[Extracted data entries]
"""

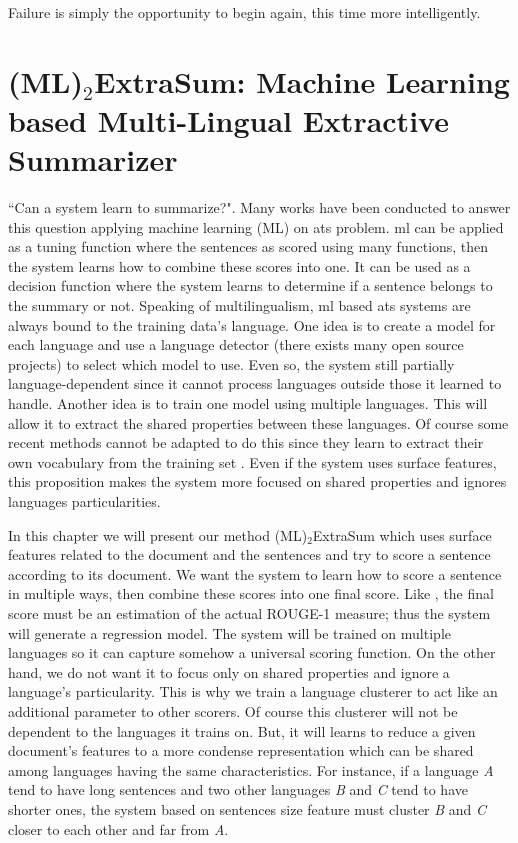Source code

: \begin{savequote}[75mm] 
	Failure is simply the opportunity to begin again, this time more intelligently.
\end{savequote}

\chapter[(ML)$_\text{2}$ExtraSum: ML based Multi-Lingual Extractive Summarizer]{(ML)$_\text{2}$ExtraSum: Machine Learning based Multi-Lingual Extractive Summarizer}

``Can a system learn to summarize?". 
Many works have been conducted to answer this question applying machine learning (ML) on \ac{ats} problem.
\ac{ml} can be applied as a tuning function \citep{05-yeh-al,10-yatsko-al} where the sentences as scored using many functions, then the system learns how to combine these scores into one. 
It can be used as a decision function \citep{95-kupiec-al,02-osborne} where the system learns to determine if a  sentence belongs to the summary or not. 
Speaking of multilingualism, \ac{ml} based \ac{ats} systems are always bound to the training data's language. 
One idea is to create a model for each language and use a language detector (there exists many open source projects) to select which model to use. 
Even so, the system still partially language-dependent since it cannot process languages outside those it learned to handle. 
Another idea is to train one model using multiple languages. 
This will allow it to extract the shared properties between these languages. 
Of course some recent methods cannot be adapted to do this since they learn to extract their own vocabulary from the training set \citep{15-rush-al,16-nallapati-al,17-ling-rush,17-ren-al}.
Even if the system uses surface features, this proposition makes the system more focused on shared properties and ignores languages particularities.


In this chapter we will present our method (ML)$_\text{2}$ExtraSum which uses surface features related to the document and the sentences and try to score a sentence according to its document. 
We want the system to learn how to score a sentence in multiple ways, then combine these scores into one final score. 
Like \citet{17-ren-al}, the final score must be an estimation of the actual ROUGE-1 measure; thus the system will generate a regression model. 
The system will be trained on multiple languages so it can capture somehow a universal scoring function. 
On the other hand, we do not want it to focus only on shared properties and ignore a language's particularity. 
This is why we train a language clusterer to act like an additional parameter to other scorers. 
Of course this clusterer will not be dependent to the languages it trains on. 
But, it will learns to reduce a given document's features to a more condense representation which can be shared among languages having the same characteristics. 
For instance, if a language \textit{A} tend to have long sentences and two other languages \textit{B} and \textit{C} tend to have shorter ones, the system based on sentences size feature must cluster \textit{B} and \textit{C} closer to each other and far from \textit{A}.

"""

• What you have to do: All of the entries above are to be restated word for word, minus the images.

• Solution for this task:
Source code

: \begin{savequote}[75mm] 
	Failure is simply the opportunity to begin again, this time more intelligently.
\end{savequote}

\chapter[(ML)$_\text{2}$ExtraSum: ML based Multi-Lingual Extractive Summarizer]{(ML)$_\text{2}$ExtraSum: Machine Learning based Multi-Lingual Extractive Summarizer}

``Can a system learn to summarize?". 
Many works have been conducted to answer this question applying machine learning (ML) on \ac{ats} problem.
\ac{ml} can be applied as a tuning function \citep{05-yeh-al,10-yatsko-al} where the sentences as scored using many functions, then the system learns how to combine these scores into one. 
It can be used as a decision function \citep{95-kupiec-al,02-osborne} where the system learns to determine if a  sentence belongs to the summary or not. 
Speaking of multilingualism, \ac{ml} based \ac{ats} systems are always bound to the training data's language. 
One idea is to create a model for each language and use a language detector (there exists many open source projects) to select which model to use. 
Even so, the system still partially language-dependent since it cannot process languages outside those it learned to handle. 
Another idea is to train one model using multiple languages. 
This will allow it to extract the shared properties between these languages. 
Of course some recent methods cannot be adapted to do this since they learn to extract their own vocabulary from the training set \citep{15-rush-al,16-nallapati-al,17-ling-rush,17-ren-al}.
Even if the system uses surface features, this proposition makes the system more focused on shared properties and ignores languages particularities.


In this chapter we will present our method (ML)$_\text{2}$ExtraSum which uses surface features related to the document and the sentences and try to score a sentence according to its document. 
We want the system to learn how to score a sentence in multiple ways, then combine these scores into one final score. 
Like \citet{17-ren-al}, the final score must be an estimation of the actual ROUGE-1 measure; thus the system will generate a regression model. 
The system will be trained on multiple languages so it can capture somehow a universal scoring function. 
On the other hand, we do not want it to focus only on shared properties and ignore a language's particularity. 
This is why we train a language clusterer to act like an additional parameter to other scorers. 
Of course this clusterer will not be dependent to the languages it trains on. 
But, it will learns to reduce a given document's features to a more condense representation which can be shared among languages having the same characteristics. 
For instance, if a language \textit{A} tend to have long sentences and two other languages \textit{B} and \textit{C} tend to have shorter ones, the system based on sentences size feature must cluster \textit{B} and \textit{C} closer to each other and far from \textit{A}.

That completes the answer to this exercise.